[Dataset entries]

Content starts

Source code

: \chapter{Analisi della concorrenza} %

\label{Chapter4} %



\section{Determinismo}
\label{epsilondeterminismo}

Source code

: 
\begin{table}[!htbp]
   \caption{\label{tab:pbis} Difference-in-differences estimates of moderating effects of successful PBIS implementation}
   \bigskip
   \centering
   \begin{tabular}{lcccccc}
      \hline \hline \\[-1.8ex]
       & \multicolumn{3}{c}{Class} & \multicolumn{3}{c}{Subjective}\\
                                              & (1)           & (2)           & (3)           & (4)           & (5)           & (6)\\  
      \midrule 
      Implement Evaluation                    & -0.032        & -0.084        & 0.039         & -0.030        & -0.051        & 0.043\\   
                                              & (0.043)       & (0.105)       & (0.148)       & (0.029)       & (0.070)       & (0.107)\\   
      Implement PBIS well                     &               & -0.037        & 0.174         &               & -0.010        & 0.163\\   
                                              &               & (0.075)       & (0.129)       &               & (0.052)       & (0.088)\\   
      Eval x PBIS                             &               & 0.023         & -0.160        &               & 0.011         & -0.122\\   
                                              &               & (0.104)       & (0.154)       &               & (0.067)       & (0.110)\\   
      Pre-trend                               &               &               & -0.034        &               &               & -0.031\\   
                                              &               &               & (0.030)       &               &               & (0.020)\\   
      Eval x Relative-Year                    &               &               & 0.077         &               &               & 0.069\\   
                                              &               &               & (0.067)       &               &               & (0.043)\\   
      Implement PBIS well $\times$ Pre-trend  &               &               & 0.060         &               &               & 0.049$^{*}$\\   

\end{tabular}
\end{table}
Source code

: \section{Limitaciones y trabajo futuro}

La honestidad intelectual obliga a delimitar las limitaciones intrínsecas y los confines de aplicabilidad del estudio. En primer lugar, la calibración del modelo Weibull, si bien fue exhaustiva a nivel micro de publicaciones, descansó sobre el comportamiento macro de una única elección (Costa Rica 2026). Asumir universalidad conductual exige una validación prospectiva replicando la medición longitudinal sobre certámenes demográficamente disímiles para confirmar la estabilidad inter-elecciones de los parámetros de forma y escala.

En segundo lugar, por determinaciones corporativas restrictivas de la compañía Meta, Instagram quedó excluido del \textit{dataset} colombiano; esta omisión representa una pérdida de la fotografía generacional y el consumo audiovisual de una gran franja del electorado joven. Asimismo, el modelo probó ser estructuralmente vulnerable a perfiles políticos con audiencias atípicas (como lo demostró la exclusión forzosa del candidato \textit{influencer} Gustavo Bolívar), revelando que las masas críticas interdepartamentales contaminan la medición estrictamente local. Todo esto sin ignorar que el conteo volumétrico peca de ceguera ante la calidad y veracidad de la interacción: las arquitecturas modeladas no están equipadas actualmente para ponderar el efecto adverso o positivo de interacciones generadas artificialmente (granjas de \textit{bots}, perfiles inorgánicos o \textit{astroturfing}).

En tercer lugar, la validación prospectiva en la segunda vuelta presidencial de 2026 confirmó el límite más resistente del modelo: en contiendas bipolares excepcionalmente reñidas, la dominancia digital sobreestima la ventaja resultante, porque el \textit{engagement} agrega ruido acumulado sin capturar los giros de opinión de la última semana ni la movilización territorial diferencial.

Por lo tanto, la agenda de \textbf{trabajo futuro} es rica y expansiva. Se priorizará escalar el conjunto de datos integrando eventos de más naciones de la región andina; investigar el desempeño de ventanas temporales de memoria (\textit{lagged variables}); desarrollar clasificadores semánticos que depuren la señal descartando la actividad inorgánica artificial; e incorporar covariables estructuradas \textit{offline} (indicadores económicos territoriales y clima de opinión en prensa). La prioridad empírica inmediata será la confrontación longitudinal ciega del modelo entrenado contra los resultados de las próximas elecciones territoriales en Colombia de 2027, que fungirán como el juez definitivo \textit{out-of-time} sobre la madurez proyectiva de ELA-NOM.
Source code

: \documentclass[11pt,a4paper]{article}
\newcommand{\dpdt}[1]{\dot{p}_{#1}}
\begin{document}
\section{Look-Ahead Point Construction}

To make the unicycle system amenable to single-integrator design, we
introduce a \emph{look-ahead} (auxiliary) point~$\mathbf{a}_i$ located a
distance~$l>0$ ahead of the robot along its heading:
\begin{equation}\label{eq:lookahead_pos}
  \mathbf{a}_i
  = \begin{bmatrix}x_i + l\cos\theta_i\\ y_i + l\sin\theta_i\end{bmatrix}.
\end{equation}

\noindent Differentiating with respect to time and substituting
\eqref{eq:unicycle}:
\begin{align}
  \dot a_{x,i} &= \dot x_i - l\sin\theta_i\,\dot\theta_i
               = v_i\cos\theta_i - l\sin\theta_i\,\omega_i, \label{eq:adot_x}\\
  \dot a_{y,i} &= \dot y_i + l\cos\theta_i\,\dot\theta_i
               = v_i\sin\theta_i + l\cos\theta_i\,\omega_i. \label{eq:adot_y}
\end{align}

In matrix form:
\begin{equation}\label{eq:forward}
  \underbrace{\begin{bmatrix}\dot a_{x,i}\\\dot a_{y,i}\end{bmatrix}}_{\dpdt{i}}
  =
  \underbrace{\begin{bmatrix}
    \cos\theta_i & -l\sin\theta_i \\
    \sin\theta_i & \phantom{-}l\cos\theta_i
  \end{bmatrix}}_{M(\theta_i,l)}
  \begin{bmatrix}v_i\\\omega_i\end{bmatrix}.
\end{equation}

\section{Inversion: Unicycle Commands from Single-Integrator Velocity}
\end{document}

Content ends

WHAT IS REQUIRED:
All of the entries must be written out exactly as they stand.

TASK OUTPUT:
Source code

: \chapter{Analisi della concorrenza} %

\label{Chapter4} %



\section{Determinismo}
\label{epsilondeterminismo}

Source code

: 
\begin{table}[!htbp]
   \caption{\label{tab:pbis} Difference-in-differences estimates of moderating effects of successful PBIS implementation}
   \bigskip
   \centering
   \begin{tabular}{lcccccc}
      \hline \hline \\[-1.8ex]
       & \multicolumn{3}{c}{Class} & \multicolumn{3}{c}{Subjective}\\
                                              & (1)           & (2)           & (3)           & (4)           & (5)           & (6)\\  
      \midrule 
      Implement Evaluation                    & -0.032        & -0.084        & 0.039         & -0.030        & -0.051        & 0.043\\   
                                              & (0.043)       & (0.105)       & (0.148)       & (0.029)       & (0.070)       & (0.107)\\   
      Implement PBIS well                     &               & -0.037        & 0.174         &               & -0.010        & 0.163\\   
                                              &               & (0.075)       & (0.129)       &               & (0.052)       & (0.088)\\   
      Eval x PBIS                             &               & 0.023         & -0.160        &               & 0.011         & -0.122\\   
                                              &               & (0.104)       & (0.154)       &               & (0.067)       & (0.110)\\   
      Pre-trend                               &               &               & -0.034        &               &               & -0.031\\   
                                              &               &               & (0.030)       &               &               & (0.020)\\   
      Eval x Relative-Year                    &               &               & 0.077         &               &               & 0.069\\   
                                              &               &               & (0.067)       &               &               & (0.043)\\   
      Implement PBIS well $\times$ Pre-trend  &               &               & 0.060         &               &               & 0.049$^{*}$\\   

\end{tabular}
\end{table}
Source code

: \section{Limitaciones y trabajo futuro}

La honestidad intelectual obliga a delimitar las limitaciones intrínsecas y los confines de aplicabilidad del estudio. En primer lugar, la calibración del modelo Weibull, si bien fue exhaustiva a nivel micro de publicaciones, descansó sobre el comportamiento macro de una única elección (Costa Rica 2026). Asumir universalidad conductual exige una validación prospectiva replicando la medición longitudinal sobre certámenes demográficamente disímiles para confirmar la estabilidad inter-elecciones de los parámetros de forma y escala.

En segundo lugar, por determinaciones corporativas restrictivas de la compañía Meta, Instagram quedó excluido del \textit{dataset} colombiano; esta omisión representa una pérdida de la fotografía generacional y el consumo audiovisual de una gran franja del electorado joven. Asimismo, el modelo probó ser estructuralmente vulnerable a perfiles políticos con audiencias atípicas (como lo demostró la exclusión forzosa del candidato \textit{influencer} Gustavo Bolívar), revelando que las masas críticas interdepartamentales contaminan la medición estrictamente local. Todo esto sin ignorar que el conteo volumétrico peca de ceguera ante la calidad y veracidad de la interacción: las arquitecturas modeladas no están equipadas actualmente para ponderar el efecto adverso o positivo de interacciones generadas artificialmente (granjas de \textit{bots}, perfiles inorgánicos o \textit{astroturfing}).

En tercer lugar, la validación prospectiva en la segunda vuelta presidencial de 2026 confirmó el límite más resistente del modelo: en contiendas bipolares excepcionalmente reñidas, la dominancia digital sobreestima la ventaja resultante, porque el \textit{engagement} agrega ruido acumulado sin capturar los giros de opinión de la última semana ni la movilización territorial diferencial.

Por lo tanto, la agenda de \textbf{trabajo futuro} es rica y expansiva. Se priorizará escalar el conjunto de datos integrando eventos de más naciones de la región andina; investigar el desempeño de ventanas temporales de memoria (\textit{lagged variables}); desarrollar clasificadores semánticos que depuren la señal descartando la actividad inorgánica artificial; e incorporar covariables estructuradas \textit{offline} (indicadores económicos territoriales y clima de opinión en prensa). La prioridad empírica inmediata será la confrontación longitudinal ciega del modelo entrenado contra los resultados de las próximas elecciones territoriales en Colombia de 2027, que fungirán como el juez definitivo \textit{out-of-time} sobre la madurez proyectiva de ELA-NOM.
Source code

: \documentclass[11pt,a4paper]{article}
\newcommand{\dpdt}[1]{\dot{p}_{#1}}
\begin{document}
\section{Look-Ahead Point Construction}

To make the unicycle system amenable to single-integrator design, we
introduce a \emph{look-ahead} (auxiliary) point~$\mathbf{a}_i$ located a
distance~$l>0$ ahead of the robot along its heading:
\begin{equation}\label{eq:lookahead_pos}
  \mathbf{a}_i
  = \begin{bmatrix}x_i + l\cos\theta_i\\ y_i + l\sin\theta_i\end{bmatrix}.
\end{equation}

\noindent Differentiating with respect to time and substituting
\eqref{eq:unicycle}:
\begin{align}
  \dot a_{x,i} &= \dot x_i - l\sin\theta_i\,\dot\theta_i
               = v_i\cos\theta_i - l\sin\theta_i\,\omega_i, \label{eq:adot_x}\\
  \dot a_{y,i} &= \dot y_i + l\cos\theta_i\,\dot\theta_i
               = v_i\sin\theta_i + l\cos\theta_i\,\omega_i. \label{eq:adot_y}
\end{align}

In matrix form:
\begin{equation}\label{eq:forward}
  \underbrace{\begin{bmatrix}\dot a_{x,i}\\\dot a_{y,i}\end{bmatrix}}_{\dpdt{i}}
  =
  \underbrace{\begin{bmatrix}
    \cos\theta_i & -l\sin\theta_i \\
    \sin\theta_i & \phantom{-}l\cos\theta_i
  \end{bmatrix}}_{M(\theta_i,l)}
  \begin{bmatrix}v_i\\\omega_i\end{bmatrix}.
\end{equation}

\section{Inversion: Unicycle Commands from Single-Integrator Velocity}
\end{document}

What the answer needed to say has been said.